Abdullah bin Khalid Al Saud (Arabic: عبد الله بن خالد بن سلطان آل سعود) (born 13 February 1988) is a member of the House of Saud and Saudi Arabia's permanent representative to the United Nations in Vienna, ambassador to Austria, and nonresident ambassador to Slovakia and Slovenia.

Biography
Abdullah bin Khalid bin Sultan was born in 1988 to Khalid bin Sultan Al Saud, former Saudi deputy minister of defense and commander of the joint Arab forces during the Gulf War.
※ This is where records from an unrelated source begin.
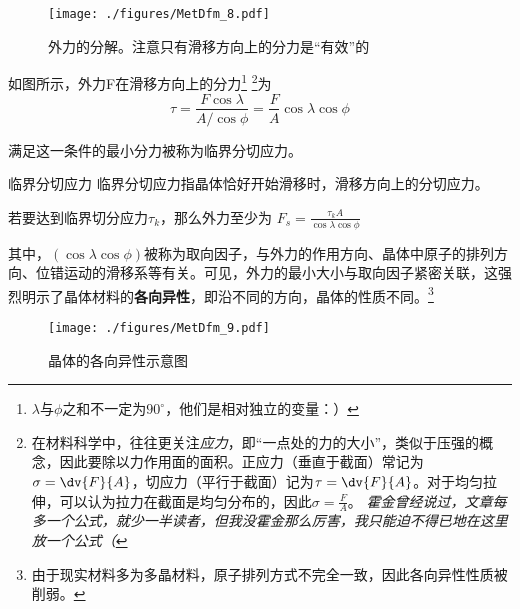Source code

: \begin{figure}[ht]
\centering
\texttt{[image: ./figures/MetDfm\_8.pdf]}
\caption{外力的分解。注意只有滑移方向上的分力是“有效”的} \label{MetDfm_fig8}
\end{figure}

如图所示，外力F在滑移方向上的分力\footnote{$\lambda$与$\phi$之和不一定为$90^\circ$，他们是相对独立的变量：）} \footnote{在材料科学中，往往更关注\textsl{应力}，即“一点处的力的大小”，类似于压强的概念，因此要除以力作用面的面积。正应力（垂直于截面）常记为$\sigma=\dv{F}{A}$，切应力（平行于截面）记为$\tau=\dv{F}{A}$。对于均匀拉伸，可以认为拉力在截面是均匀分布的，因此$\sigma=\frac{F}{A}$。 \textsl{霍金曾经说过，文章每多一个公式，就少一半读者，但我没霍金那么厉害，我只能迫不得已地在这里放一个公式（}}为
\begin{equation}
\tau=\frac{F \cos \lambda}{A/{\cos \phi}}=\frac{F}{A}{\cos \lambda}{\cos \phi}
\end{equation}

满足这一条件的最小分力被称为临界分切应力。

\begin{definition}{临界分切应力}
临界分切应力指晶体恰好开始滑移时，滑移方向上的分切应力。
\end{definition}

若要达到临界切分应力$\tau_k$，那么外力至少为 $F_s=\frac{\tau_k A}{\cos \lambda \cos \phi} $ 

其中，$(\cos \lambda \cos \phi)$被称为取向因子，与外力的作用方向、晶体中原子的排列方向、位错运动的滑移系等有关。可见，外力的最小大小与取向因子紧密关联，这强烈明示了晶体材料的\textbf{各向异性}，即沿不同的方向，晶体的性质不同。\footnote{由于现实材料多为多晶材料，原子排列方式不完全一致，因此各向异性性质被削弱。}

\begin{figure}[ht]
\centering
\texttt{[image: ./figures/MetDfm\_9.pdf]}
\caption{晶体的各向异性示意图} \label{MetDfm_fig9}
\end{figure}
He graduated from Columbia University in 2010 with a bachelor's degree in economics and obtained his master's degree in business management from MIT Sloan School of Management in 2015.

He was appointed Saudi Arabia's ambassador to Austria in April 2019 and presented his credentials on 28 August 2019. He was also appointed as the country's permanent delegate to the United Nations and international organizations in Vienna and presented his credentials on 2 September 2019. On 21 January 2020, he also became Saudi Arabia's non-residential ambassador to Slovenia and Slovakia.

As Saudi Arabia's representative to the International Atomic Energy Agency, he has called for a comprehensive international agreement and intensified inspections into Iran's nuclear program.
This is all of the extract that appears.